_TO DO_. Give back all of the data exactly as it stands, with the pictures removed.

Collected data

· · · · · · ·

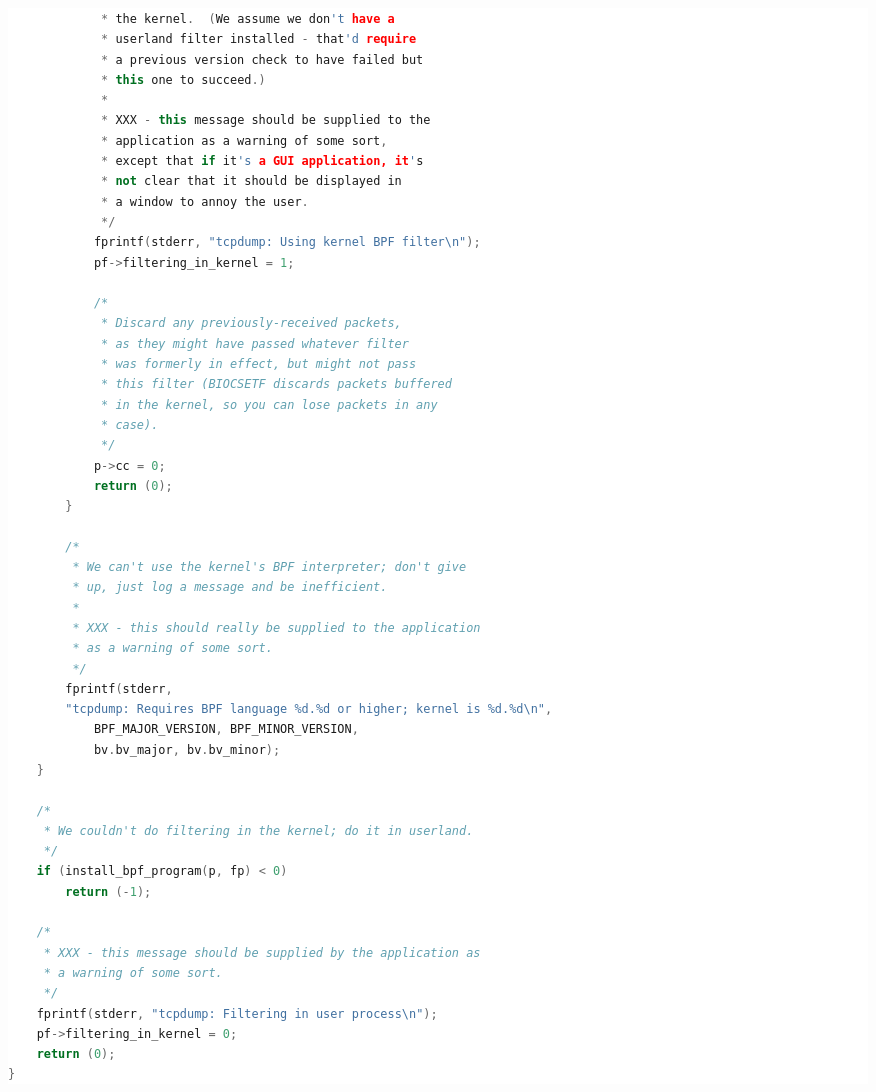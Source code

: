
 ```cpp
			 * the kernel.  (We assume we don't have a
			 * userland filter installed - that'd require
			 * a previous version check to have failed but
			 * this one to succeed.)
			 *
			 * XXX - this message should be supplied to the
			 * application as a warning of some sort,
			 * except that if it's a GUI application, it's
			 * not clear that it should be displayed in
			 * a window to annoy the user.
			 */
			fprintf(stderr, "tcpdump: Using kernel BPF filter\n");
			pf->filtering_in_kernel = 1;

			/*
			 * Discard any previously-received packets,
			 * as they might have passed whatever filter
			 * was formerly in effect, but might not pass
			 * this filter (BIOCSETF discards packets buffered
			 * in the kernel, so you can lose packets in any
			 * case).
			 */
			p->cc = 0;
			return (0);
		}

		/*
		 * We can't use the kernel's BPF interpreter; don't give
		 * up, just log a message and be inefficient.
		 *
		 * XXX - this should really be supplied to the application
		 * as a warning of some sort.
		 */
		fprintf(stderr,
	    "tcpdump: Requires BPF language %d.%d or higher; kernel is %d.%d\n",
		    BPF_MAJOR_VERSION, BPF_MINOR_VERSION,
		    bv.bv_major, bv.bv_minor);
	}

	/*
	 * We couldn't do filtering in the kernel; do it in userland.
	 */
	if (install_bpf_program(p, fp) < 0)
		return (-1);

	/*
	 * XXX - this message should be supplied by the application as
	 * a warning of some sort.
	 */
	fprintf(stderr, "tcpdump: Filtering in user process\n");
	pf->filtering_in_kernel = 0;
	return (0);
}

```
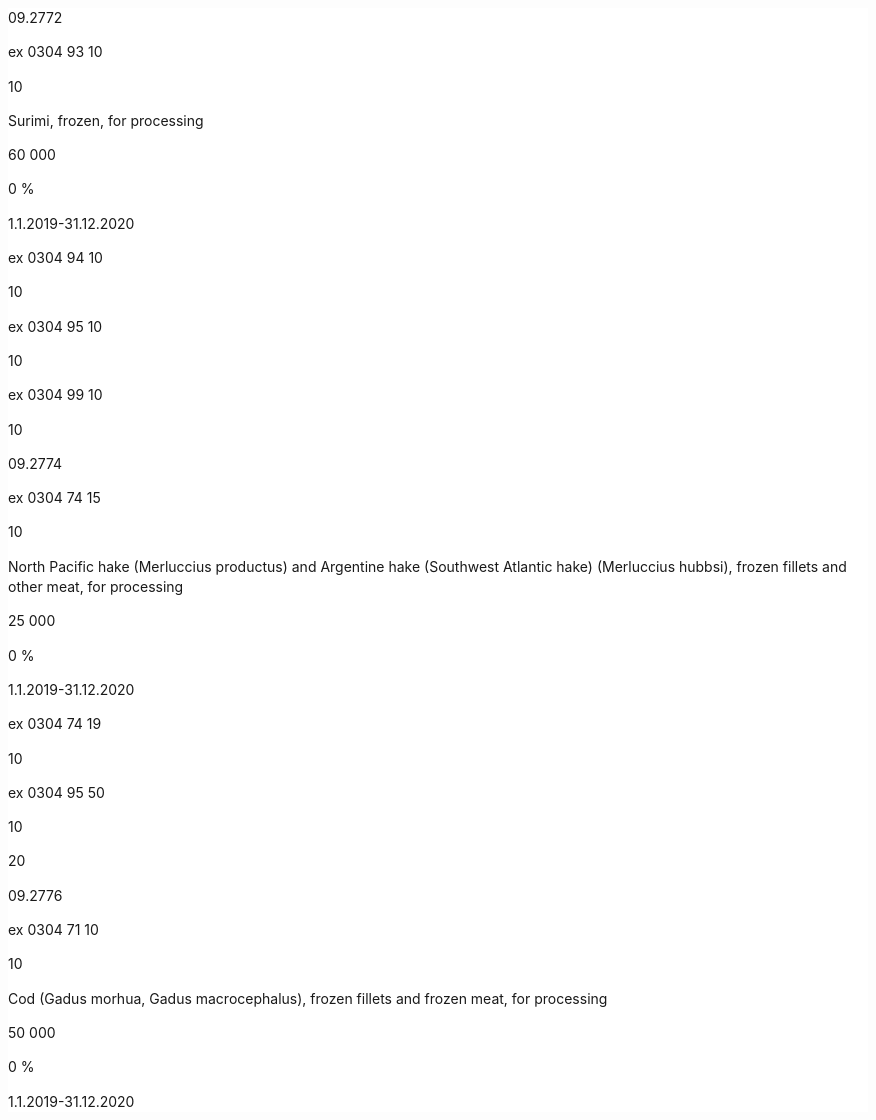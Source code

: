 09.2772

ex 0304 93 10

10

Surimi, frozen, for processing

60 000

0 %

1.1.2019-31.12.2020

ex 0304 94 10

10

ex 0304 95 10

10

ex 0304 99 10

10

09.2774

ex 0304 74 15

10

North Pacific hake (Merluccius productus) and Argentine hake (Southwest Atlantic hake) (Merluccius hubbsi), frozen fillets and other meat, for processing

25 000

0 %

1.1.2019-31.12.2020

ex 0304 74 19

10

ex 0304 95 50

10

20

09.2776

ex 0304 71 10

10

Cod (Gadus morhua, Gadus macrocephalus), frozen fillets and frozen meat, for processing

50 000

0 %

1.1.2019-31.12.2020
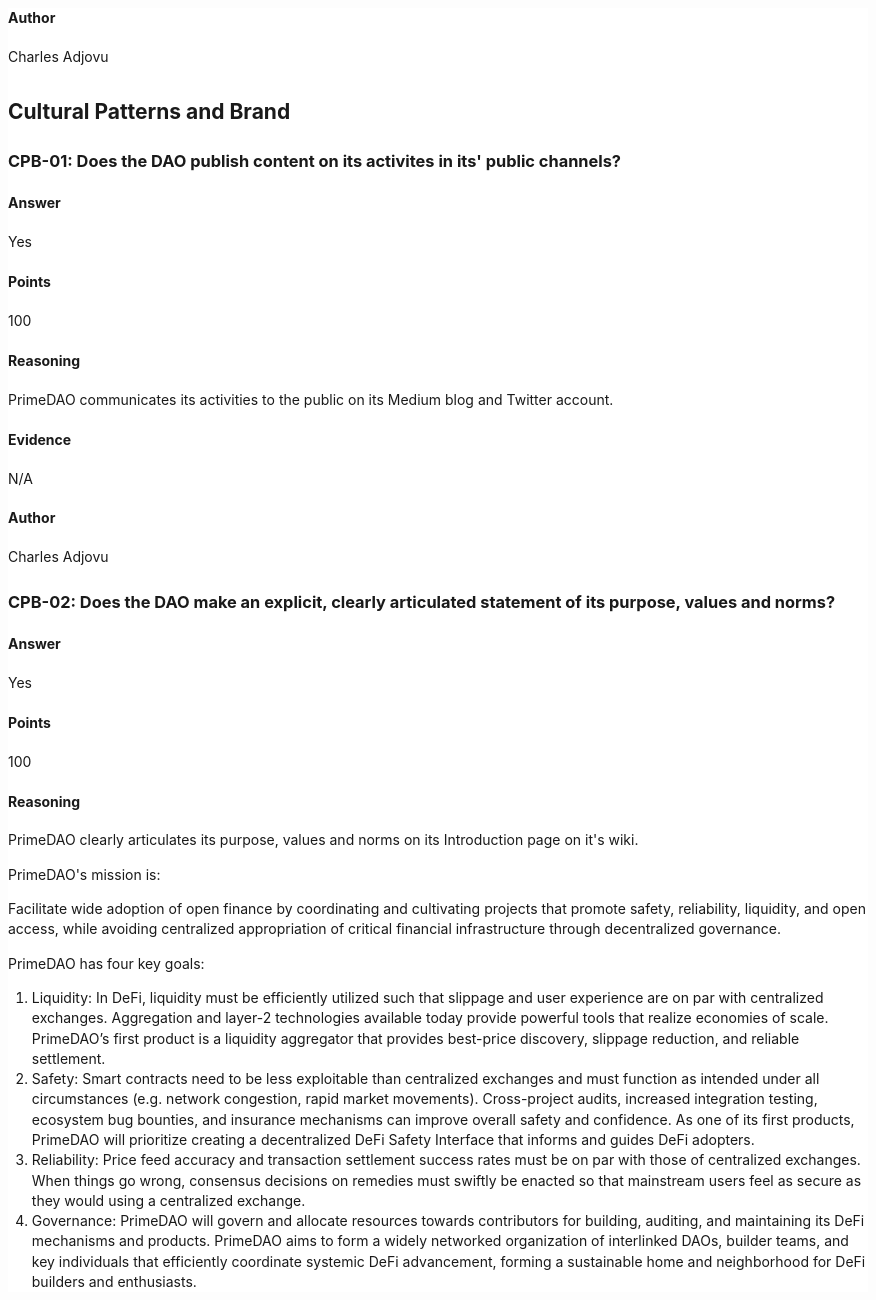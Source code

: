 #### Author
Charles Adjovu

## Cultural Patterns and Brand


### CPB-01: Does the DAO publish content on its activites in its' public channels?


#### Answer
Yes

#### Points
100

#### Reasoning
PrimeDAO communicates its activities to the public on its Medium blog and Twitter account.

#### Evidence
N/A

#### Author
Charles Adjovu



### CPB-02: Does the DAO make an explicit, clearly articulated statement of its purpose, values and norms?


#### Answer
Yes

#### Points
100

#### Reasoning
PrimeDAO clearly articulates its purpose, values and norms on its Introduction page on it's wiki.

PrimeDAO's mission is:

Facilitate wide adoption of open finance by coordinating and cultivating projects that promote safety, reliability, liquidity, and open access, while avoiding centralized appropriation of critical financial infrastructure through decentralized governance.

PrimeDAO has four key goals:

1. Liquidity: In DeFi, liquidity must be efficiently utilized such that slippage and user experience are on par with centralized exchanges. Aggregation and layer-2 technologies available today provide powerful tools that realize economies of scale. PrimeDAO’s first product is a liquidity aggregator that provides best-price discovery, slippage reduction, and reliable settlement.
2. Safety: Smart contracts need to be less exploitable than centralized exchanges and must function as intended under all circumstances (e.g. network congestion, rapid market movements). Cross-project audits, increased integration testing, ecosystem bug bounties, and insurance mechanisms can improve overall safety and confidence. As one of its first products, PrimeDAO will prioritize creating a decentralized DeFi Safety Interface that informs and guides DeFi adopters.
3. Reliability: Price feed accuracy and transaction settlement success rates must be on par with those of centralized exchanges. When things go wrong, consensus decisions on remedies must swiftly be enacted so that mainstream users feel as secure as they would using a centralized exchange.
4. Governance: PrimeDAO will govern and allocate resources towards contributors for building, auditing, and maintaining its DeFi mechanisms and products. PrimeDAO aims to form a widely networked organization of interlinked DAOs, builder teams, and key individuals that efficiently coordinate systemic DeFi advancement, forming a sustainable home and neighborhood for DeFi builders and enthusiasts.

· · · · · · ·

_ANSWER SPACE_.
Source code

:
 ```cpp
			 * the kernel.  (We assume we don't have a
			 * userland filter installed - that'd require
			 * a previous version check to have failed but
			 * this one to succeed.)
			 *
			 * XXX - this message should be supplied to the
			 * application as a warning of some sort,
			 * except that if it's a GUI application, it's
			 * not clear that it should be displayed in
			 * a window to annoy the user.
			 */
			fprintf(stderr, "tcpdump: Using kernel BPF filter\n");
			pf->filtering_in_kernel = 1;

			/*
			 * Discard any previously-received packets,
			 * as they might have passed whatever filter
			 * was formerly in effect, but might not pass
			 * this filter (BIOCSETF discards packets buffered
			 * in the kernel, so you can lose packets in any
			 * case).
			 */
			p->cc = 0;
			return (0);
		}

		/*
		 * We can't use the kernel's BPF interpreter; don't give
		 * up, just log a message and be inefficient.
		 *
		 * XXX - this should really be supplied to the application
		 * as a warning of some sort.
		 */
		fprintf(stderr,
	    "tcpdump: Requires BPF language %d.%d or higher; kernel is %d.%d\n",
		    BPF_MAJOR_VERSION, BPF_MINOR_VERSION,
		    bv.bv_major, bv.bv_minor);
	}

	/*
	 * We couldn't do filtering in the kernel; do it in userland.
	 */
	if (install_bpf_program(p, fp) < 0)
		return (-1);

	/*
	 * XXX - this message should be supplied by the application as
	 * a warning of some sort.
	 */
	fprintf(stderr, "tcpdump: Filtering in user process\n");
	pf->filtering_in_kernel = 0;
	return (0);
}

```
Source code

: 09.2772

ex 0304 93 10

10

Surimi, frozen, for processing

60 000

0 %

1.1.2019-31.12.2020

ex 0304 94 10

10

ex 0304 95 10

10

ex 0304 99 10

10

09.2774

ex 0304 74 15

10

North Pacific hake (Merluccius productus) and Argentine hake (Southwest Atlantic hake) (Merluccius hubbsi), frozen fillets and other meat, for processing

25 000

0 %

1.1.2019-31.12.2020

ex 0304 74 19

10

ex 0304 95 50

10

20

09.2776

ex 0304 71 10

10

Cod (Gadus morhua, Gadus macrocephalus), frozen fillets and frozen meat, for processing

50 000

0 %

1.1.2019-31.12.2020
Source code

: #### Author
Charles Adjovu

## Cultural Patterns and Brand


### CPB-01: Does the DAO publish content on its activites in its' public channels?


#### Answer
Yes

#### Points
100

#### Reasoning
PrimeDAO communicates its activities to the public on its Medium blog and Twitter account.

#### Evidence
N/A

#### Author
Charles Adjovu



### CPB-02: Does the DAO make an explicit, clearly articulated statement of its purpose, values and norms?


#### Answer
Yes

#### Points
100

#### Reasoning
PrimeDAO clearly articulates its purpose, values and norms on its Introduction page on it's wiki.

PrimeDAO's mission is:

Facilitate wide adoption of open finance by coordinating and cultivating projects that promote safety, reliability, liquidity, and open access, while avoiding centralized appropriation of critical financial infrastructure through decentralized governance.

PrimeDAO has four key goals:

1. Liquidity: In DeFi, liquidity must be efficiently utilized such that slippage and user experience are on par with centralized exchanges. Aggregation and layer-2 technologies available today provide powerful tools that realize economies of scale. PrimeDAO’s first product is a liquidity aggregator that provides best-price discovery, slippage reduction, and reliable settlement.
2. Safety: Smart contracts need to be less exploitable than centralized exchanges and must function as intended under all circumstances (e.g. network congestion, rapid market movements). Cross-project audits, increased integration testing, ecosystem bug bounties, and insurance mechanisms can improve overall safety and confidence. As one of its first products, PrimeDAO will prioritize creating a decentralized DeFi Safety Interface that informs and guides DeFi adopters.
3. Reliability: Price feed accuracy and transaction settlement success rates must be on par with those of centralized exchanges. When things go wrong, consensus decisions on remedies must swiftly be enacted so that mainstream users feel as secure as they would using a centralized exchange.
4. Governance: PrimeDAO will govern and allocate resources towards contributors for building, auditing, and maintaining its DeFi mechanisms and products. PrimeDAO aims to form a widely networked organization of interlinked DAOs, builder teams, and key individuals that efficiently coordinate systemic DeFi advancement, forming a sustainable home and neighborhood for DeFi builders and enthusiasts.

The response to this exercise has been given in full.